Tuesday, July 24, 2007

OpenWRT router fun

Recently we've been debugging some network issues with clients that connect through broadband routers to remote servers. The best way to solve this type of thing is to capture the traffic right on the broadband interface with tcpdump -w filename.cap (plus some suitable filters) and then decode the capture with the fabulous WireShark.

The only "hard" router I've used that can do these network captures is the Netgear FVS338, it's a great feature. I wanted this at home, where I normally run an Apple Airport so I decided to fork out $95 and get a Linksys WRT54GL so I could flash the firmware with OpenWRT.

Flashing firmware was very smooth. What you get is a very basic web interface for configuration, enough to get up, and the ability to ssh in and do very powerful stuff with iptables.

The things I needed were:
# forward port 999 to 22 on the home linux box at 172.16.1.100
iptables -t nat -A prerouting_wan -p tcp --dport 999 -j DNAT --to 172.16.1.100:22
iptables -A forwarding_wan -p tcp --dport 22 -d 172.16.1.100 -j ACCEPT


Also, to allow for PPTP passthrough I had to:
# ipkg install kmod-ipt-nat-extra

and reboot. See here.

The hardware and software seems totally reliable so far. I hope there is more in the web interface in future. For me, what is great is that I can get a command line for pings, traceroutes and tcpdumps (there is 7Mb available in /tmp for saving the captures).

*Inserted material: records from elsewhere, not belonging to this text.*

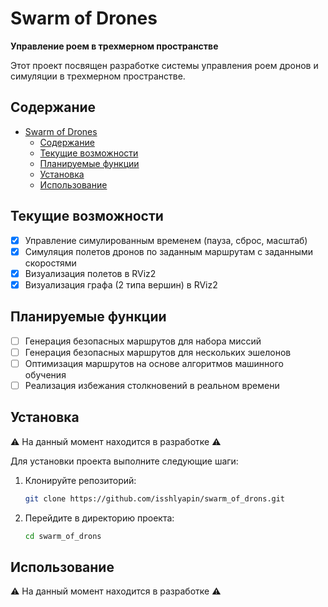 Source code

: # Swarm of Drones

**Управление роем в трехмерном пространстве**

Этот проект посвящен разработке системы управления роем дронов и симуляции в трехмерном пространстве.

## Содержание

- [Swarm of Drones](#swarm-of-drones)
  - [Содержание](#содержание)
  - [Текущие возможности](#текущие-возможности)
  - [Планируемые функции](#планируемые-функции)
  - [Установка](#установка)
  - [Использование](#использование)

## Текущие возможности

- [x] Управление симулированным временем (пауза, сброс, масштаб)
- [x] Симуляция полетов дронов по заданным маршрутам с заданными скоростями
- [x] Визуализация полетов в RViz2
- [x] Визуализация графа (2 типа вершин) в RViz2

## Планируемые функции

- [ ] Генерация безопасных маршрутов для набора миссий
- [ ] Генерация безопасных маршрутов для нескольких эшелонов
- [ ] Оптимизация маршрутов на основе алгоритмов машинного обучения  
- [ ] Реализация избежания столкновений в реальном времени

## Установка

⚠️ На данный момент находится в разработке ⚠️

Для установки проекта выполните следующие шаги:

1. Клонируйте репозиторий:
   ```bash
   git clone https://github.com/isshlyapin/swarm_of_drons.git
   ```
2. Перейдите в директорию проекта:
   ```bash
   cd swarm_of_drons
   ```

## Использование

⚠️ На данный момент находится в разработке ⚠️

For $95 you get a very powerful router, similar to devices costing an order of magnitude more. Recommended for network geeks.

Friday, July 20, 2007

To infinity... and beyond, internet plans

Our house has four active internet users. Wifi everywhere, desktops, laptops, Wii, DSlite, etc. We're already on the "unlimited" plan but for the second time in recent months, this turned out to not be enough.

Silly me, I thought that "unlimited" was as high as you can go, but no, it turns out we can upgrade to "unlimited pro"!

You've got to agree that this sort of naming is dishonest, or at least short sited.

Secondly, when you look around and see other countries getting 100Mbs (symetrical) fibre connections for $50, while we in Australia pay $95 for 1.5Mbs/.235Mbs, you've got to wonder if we're paying too much.

Sunday, July 08, 2007

Antenna hoist installed

It's great to be back home after a few weeks away. Apart from cleaning up the pool (which had gone green), doing my washing, and trying to sync up with local time, I've been trying as always to improve my HF antennas.

Hanging an 80m dipole on a suburban house is no easy task, my goal is an inverted V from the tree at the front of the house to the tree at the back of the block with the feed point above the roof of the (two story) house. 

Shown here is a vertical pole with a pulley at the top that raises up the balun feed point. This arrangement is still not idea, it doesn't clear the peak of the roof and those palm trees you can see in the image are a real problem on our block - they invariably grow and catch on wires I string up.

Just before I went away, "Experimental Methods in RF Design" by Wes Hayward and others, arrived. What a fantastic book! For anyone interested in designing and building RF projects, this is a must get book, clearly it has influenced many other designers.